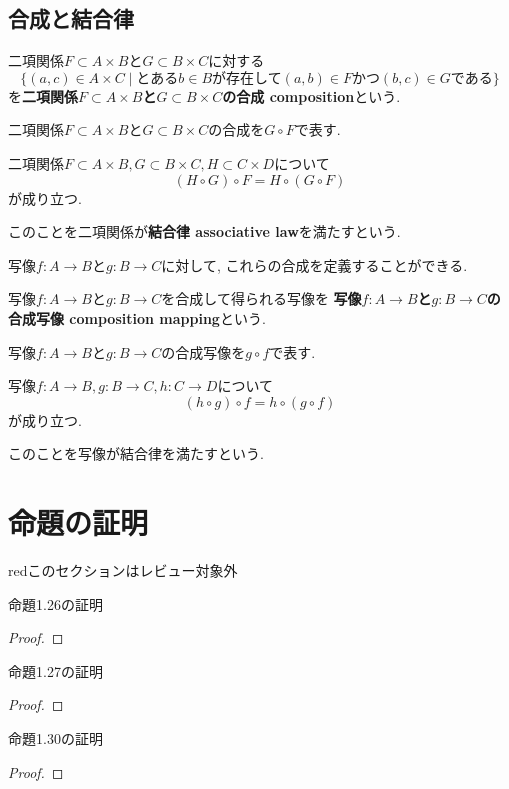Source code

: \subsection{合成と結合律}
\begin{Def}
二項関係$F\subset A\times B$と$G\subset B\times C$に対する
\[
\{(a,c)\in A\times C\mid \text{とある}b\in B\text{が存在して}(a,b)\in F \text{かつ} (b,c)\in G\text{である}\}
\]
を{\bf 二項関係$F\subset A\times B$と$G\subset B\times C$の合成 composition}という.
\end{Def}
\begin{Notation}
二項関係$F\subset A\times B$と$G\subset B\times C$の合成を$G\circ F$で表す.
\end{Notation}
\begin{Prop}
二項関係$F\subset A\times B ,G\subset B\times C, H\subset C\times D$について
\[
(H\circ G)\circ F=H\circ (G\circ F)
\]
が成り立つ.
\end{Prop}

このことを二項関係が{\bf 結合律 associative law}を満たすという.
\begin{Prop}
写像$f:A\rightarrow B$と$g:B\rightarrow C$に対して,
これらの合成を定義することができる.
\end{Prop}

\begin{Def}
写像$f:A\rightarrow B$と$g:B\rightarrow C$を合成して得られる写像を
{\bf 写像$f:A\rightarrow B$と$g:B\rightarrow C$の合成写像 composition mapping}という.
\end{Def}
\begin{Notation}
写像$f:A\rightarrow B$と$g:B\rightarrow C$の合成写像を$g\circ f$で表す.
\end{Notation}
\begin{Prop}
写像$f:A\rightarrow B, g:B\rightarrow C,
h:C\rightarrow D$について
\[
(h\circ g)\circ f=h\circ(g\circ f)
\]
が成り立つ.
\end{Prop}

このことを写像が結合律を満たすという.


\section{命題の証明}
\begin{color}{red}このセクションはレビュー対象外\end{color}

命題1.26の証明
\begin{proof}
\end{proof}
命題1.27の証明
\begin{proof}
\end{proof}
命題1.30の証明
\begin{proof}
\end{proof}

PROBLEM TO WORK ON: An exact copy of the entries, minus the pictures, is what to return.

TASK RESPONSE:
Source code

: \subsection{合成と結合律}
\begin{Def}
二項関係$F\subset A\times B$と$G\subset B\times C$に対する
\[
\{(a,c)\in A\times C\mid \text{とある}b\in B\text{が存在して}(a,b)\in F \text{かつ} (b,c)\in G\text{である}\}
\]
を{\bf 二項関係$F\subset A\times B$と$G\subset B\times C$の合成 composition}という.
\end{Def}
\begin{Notation}
二項関係$F\subset A\times B$と$G\subset B\times C$の合成を$G\circ F$で表す.
\end{Notation}
\begin{Prop}
二項関係$F\subset A\times B ,G\subset B\times C, H\subset C\times D$について
\[
(H\circ G)\circ F=H\circ (G\circ F)
\]
が成り立つ.
\end{Prop}

このことを二項関係が{\bf 結合律 associative law}を満たすという.
\begin{Prop}
写像$f:A\rightarrow B$と$g:B\rightarrow C$に対して,
これらの合成を定義することができる.
\end{Prop}

\begin{Def}
写像$f:A\rightarrow B$と$g:B\rightarrow C$を合成して得られる写像を
{\bf 写像$f:A\rightarrow B$と$g:B\rightarrow C$の合成写像 composition mapping}という.
\end{Def}
\begin{Notation}
写像$f:A\rightarrow B$と$g:B\rightarrow C$の合成写像を$g\circ f$で表す.
\end{Notation}
\begin{Prop}
写像$f:A\rightarrow B, g:B\rightarrow C,
h:C\rightarrow D$について
\[
(h\circ g)\circ f=h\circ(g\circ f)
\]
が成り立つ.
\end{Prop}

このことを写像が結合律を満たすという.


\section{命題の証明}
\begin{color}{red}このセクションはレビュー対象外\end{color}

命題1.26の証明
\begin{proof}
\end{proof}
命題1.27の証明
\begin{proof}
\end{proof}
命題1.30の証明
\begin{proof}
\end{proof}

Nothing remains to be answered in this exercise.